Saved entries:
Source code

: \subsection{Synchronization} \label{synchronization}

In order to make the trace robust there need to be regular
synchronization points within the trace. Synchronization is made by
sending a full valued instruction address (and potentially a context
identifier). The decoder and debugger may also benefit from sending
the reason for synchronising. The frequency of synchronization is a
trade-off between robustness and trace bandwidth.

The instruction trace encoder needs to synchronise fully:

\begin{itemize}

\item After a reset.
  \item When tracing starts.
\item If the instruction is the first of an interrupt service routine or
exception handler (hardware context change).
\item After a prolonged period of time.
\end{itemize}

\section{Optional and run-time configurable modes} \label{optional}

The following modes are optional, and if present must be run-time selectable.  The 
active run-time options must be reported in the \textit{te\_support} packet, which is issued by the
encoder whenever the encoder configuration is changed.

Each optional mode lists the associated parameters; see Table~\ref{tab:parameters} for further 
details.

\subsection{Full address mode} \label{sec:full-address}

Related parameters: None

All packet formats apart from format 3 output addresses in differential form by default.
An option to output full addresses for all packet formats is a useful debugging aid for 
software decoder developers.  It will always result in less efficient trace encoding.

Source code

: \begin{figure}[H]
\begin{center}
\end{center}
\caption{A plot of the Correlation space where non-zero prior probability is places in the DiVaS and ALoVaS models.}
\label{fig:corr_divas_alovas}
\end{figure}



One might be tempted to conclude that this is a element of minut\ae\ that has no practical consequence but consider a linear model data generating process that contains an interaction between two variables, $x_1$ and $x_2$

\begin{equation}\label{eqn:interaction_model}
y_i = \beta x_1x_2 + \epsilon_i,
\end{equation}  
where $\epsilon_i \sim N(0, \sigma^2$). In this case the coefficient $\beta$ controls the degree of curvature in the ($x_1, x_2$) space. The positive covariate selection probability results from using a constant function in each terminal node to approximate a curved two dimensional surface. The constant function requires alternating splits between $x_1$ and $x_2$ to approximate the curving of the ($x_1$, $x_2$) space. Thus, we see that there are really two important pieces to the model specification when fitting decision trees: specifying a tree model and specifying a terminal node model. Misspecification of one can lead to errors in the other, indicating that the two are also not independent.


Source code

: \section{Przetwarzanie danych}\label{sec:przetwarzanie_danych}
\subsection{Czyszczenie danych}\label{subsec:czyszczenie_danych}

WHAT THE TASK ASKS: Write the records again exactly as they stand.

YOUR SOLUTION:
Source code

: \subsection{Synchronization} \label{synchronization}

In order to make the trace robust there need to be regular
synchronization points within the trace. Synchronization is made by
sending a full valued instruction address (and potentially a context
identifier). The decoder and debugger may also benefit from sending
the reason for synchronising. The frequency of synchronization is a
trade-off between robustness and trace bandwidth.

The instruction trace encoder needs to synchronise fully:

\begin{itemize}

\item After a reset.
  \item When tracing starts.
\item If the instruction is the first of an interrupt service routine or
exception handler (hardware context change).
\item After a prolonged period of time.
\end{itemize}

\section{Optional and run-time configurable modes} \label{optional}

The following modes are optional, and if present must be run-time selectable.  The 
active run-time options must be reported in the \textit{te\_support} packet, which is issued by the
encoder whenever the encoder configuration is changed.

Each optional mode lists the associated parameters; see Table~\ref{tab:parameters} for further 
details.

\subsection{Full address mode} \label{sec:full-address}

Related parameters: None

All packet formats apart from format 3 output addresses in differential form by default.
An option to output full addresses for all packet formats is a useful debugging aid for 
software decoder developers.  It will always result in less efficient trace encoding.

Source code

: \begin{figure}[H]
\begin{center}
\end{center}
\caption{A plot of the Correlation space where non-zero prior probability is places in the DiVaS and ALoVaS models.}
\label{fig:corr_divas_alovas}
\end{figure}



One might be tempted to conclude that this is a element of minut\ae\ that has no practical consequence but consider a linear model data generating process that contains an interaction between two variables, $x_1$ and $x_2$

\begin{equation}\label{eqn:interaction_model}
y_i = \beta x_1x_2 + \epsilon_i,
\end{equation}  
where $\epsilon_i \sim N(0, \sigma^2$). In this case the coefficient $\beta$ controls the degree of curvature in the ($x_1, x_2$) space. The positive covariate selection probability results from using a constant function in each terminal node to approximate a curved two dimensional surface. The constant function requires alternating splits between $x_1$ and $x_2$ to approximate the curving of the ($x_1$, $x_2$) space. Thus, we see that there are really two important pieces to the model specification when fitting decision trees: specifying a tree model and specifying a terminal node model. Misspecification of one can lead to errors in the other, indicating that the two are also not independent.


Source code

: \section{Przetwarzanie danych}\label{sec:przetwarzanie_danych}
\subsection{Czyszczenie danych}\label{subsec:czyszczenie_danych}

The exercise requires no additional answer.